Exercise requirements ▸ Retype the lines from the first one in the records down to the line containing "it is natural", counting both, and leave out any pictures.

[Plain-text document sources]
====

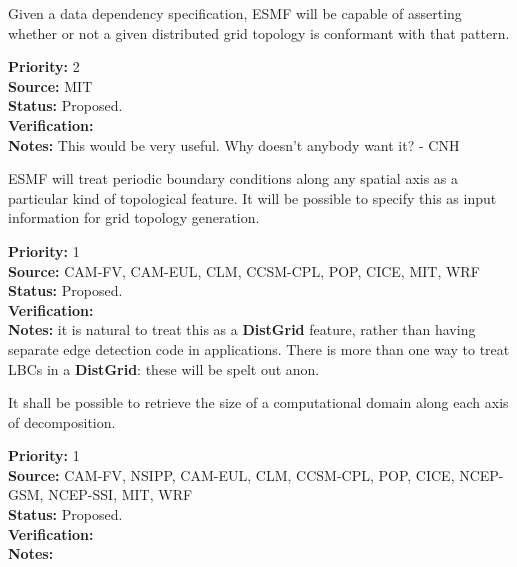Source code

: 
Given a data dependency specification, ESMF will be capable of
asserting whether or not a given distributed grid topology is
conformant with that pattern.

\begin{reqlist}
{\bf Priority:} 2 \\ 
{\bf Source:} MIT \\
{\bf Status:} Proposed. \\
{\bf Verification:} \\
{\bf Notes:} This would be very useful. Why doesn't anybody want it? - CNH
\end{reqlist}


ESMF will treat periodic boundary conditions along any spatial axis as
a particular kind of topological feature. It will be possible to
specify this as input information for grid topology generation.

\begin{reqlist}
{\bf Priority:} 1 \\ 
{\bf Source:} CAM-FV, CAM-EUL, CLM, CCSM-CPL, POP, CICE, MIT, WRF \\
{\bf Status:} Proposed. \\
{\bf Verification:} \\
{\bf Notes:} it is natural to treat this as a \textbf{DistGrid}
  feature, rather than having separate edge detection code in
  applications. There is more than one way to treat LBCs in a
  \textbf{DistGrid}: these will be spelt out anon.
   
\end{reqlist}




It shall be possible to retrieve the size of a computational domain
along each axis of decomposition.

\begin{reqlist}
{\bf Priority:} 1 \\ 
{\bf Source:} CAM-FV, NSIPP, CAM-EUL, CLM, CCSM-CPL, POP, CICE, NCEP-GSM, NCEP-SSI, MIT, WRF \\
{\bf Status:} Proposed. \\
{\bf Verification:} \\
{\bf Notes:}
\end{reqlist}

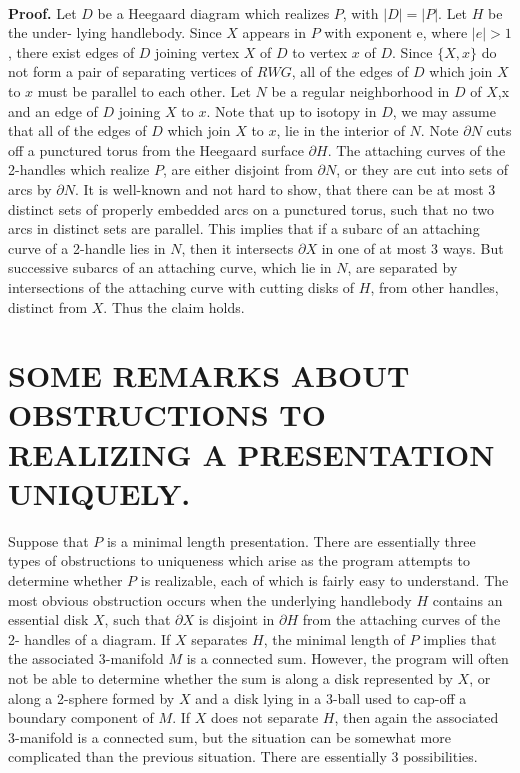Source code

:\documentclass[12pt]{amsart}
\newcommand{\pf}{\ \\ \noindent \textbf{Proof.} }
\begin{document}
\pf   Let $D$ be a Heegaard diagram which realizes $P$, with $|D| = |P|$. Let $H$ be the under-
        lying handlebody. Since $X$ appears in $P$ with exponent e, where $|e| > 1$, there exist edges
        of $D$ joining vertex $X$ of $D$ to vertex $x$ of $D$. Since $\{ X,x\}$ do not form a pair of
        separating vertices of $RWG$, all of the edges of $D$ which join $X$ to $x$ must be parallel
        to each other. Let $N$ be a regular neighborhood in $D$ of $X$,x and an edge of $D$ joining $X$
        to $x$. Note that up to isotopy in $D$, we may assume that all of the edges of $D$ which join
        $X$ to $x$, lie in the interior of $N$.
                Note $\partial N$ cuts off a punctured torus from the Heegaard surface $\partial H$. The attaching
        curves of the 2-handles which realize $P$, are either disjoint from $\partial N$, or they are cut
        into sets of arcs by $\partial N$. It is well-known and not hard to show, that there can be at
        most 3 distinct sets of properly embedded arcs on a punctured torus, such that no two
        arcs in distinct sets are parallel. This implies that if a subarc of an attaching curve
        of a 2-handle lies in $N$, then it intersects $\partial X$ in one of at most 3 ways. But successive
        subarcs of an attaching curve, which lie in $N$, are separated by intersections of the
        attaching curve with cutting disks of $H$, from other handles, distinct from $X$. Thus the
        claim holds.    


\section{SOME REMARKS ABOUT OBSTRUCTIONS TO REALIZING A PRESENTATION UNIQUELY.}
                        
                
                Suppose that $P$ is a minimal length presentation. There are essentially three types of
        obstructions to uniqueness which arise as the program attempts to determine whether $P$ is
        realizable, each of which is fairly easy to understand.
                The most obvious obstruction occurs when the underlying handlebody $H$ contains an
        essential disk $X$, such that $\partial X$ is disjoint in $\partial H$ from the attaching curves of the 2-
        handles of a diagram.
                If $X$ separates $H$, the minimal length of $P$ implies that the associated 3-manifold $M$ is
        a connected sum. However, the program will often not be able to determine whether the sum
        is along a disk represented by $X$, or along a 2-sphere formed by $X$ and a disk lying in a
        3-ball used to cap-off a boundary component of $M$.
                If $X$ does not separate $H$, then again the associated 3-manifold is a connected sum,
        but the situation can be somewhat more complicated than the previous situation. There
        are essentially 3 possibilities.
                
\end{document}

====

Completed task ▸
Source code

: 
Given a data dependency specification, ESMF will be capable of
asserting whether or not a given distributed grid topology is
conformant with that pattern.

\begin{reqlist}
{\bf Priority:} 2 \\ 
{\bf Source:} MIT \\
{\bf Status:} Proposed. \\
{\bf Verification:} \\
{\bf Notes:} This would be very useful. Why doesn't anybody want it? - CNH
\end{reqlist}


ESMF will treat periodic boundary conditions along any spatial axis as
a particular kind of topological feature. It will be possible to
specify this as input information for grid topology generation.

\begin{reqlist}
{\bf Priority:} 1 \\ 
{\bf Source:} CAM-FV, CAM-EUL, CLM, CCSM-CPL, POP, CICE, MIT, WRF \\
{\bf Status:} Proposed. \\
{\bf Verification:} \\
{\bf Notes:} it is natural to treat this as a \textbf{DistGrid}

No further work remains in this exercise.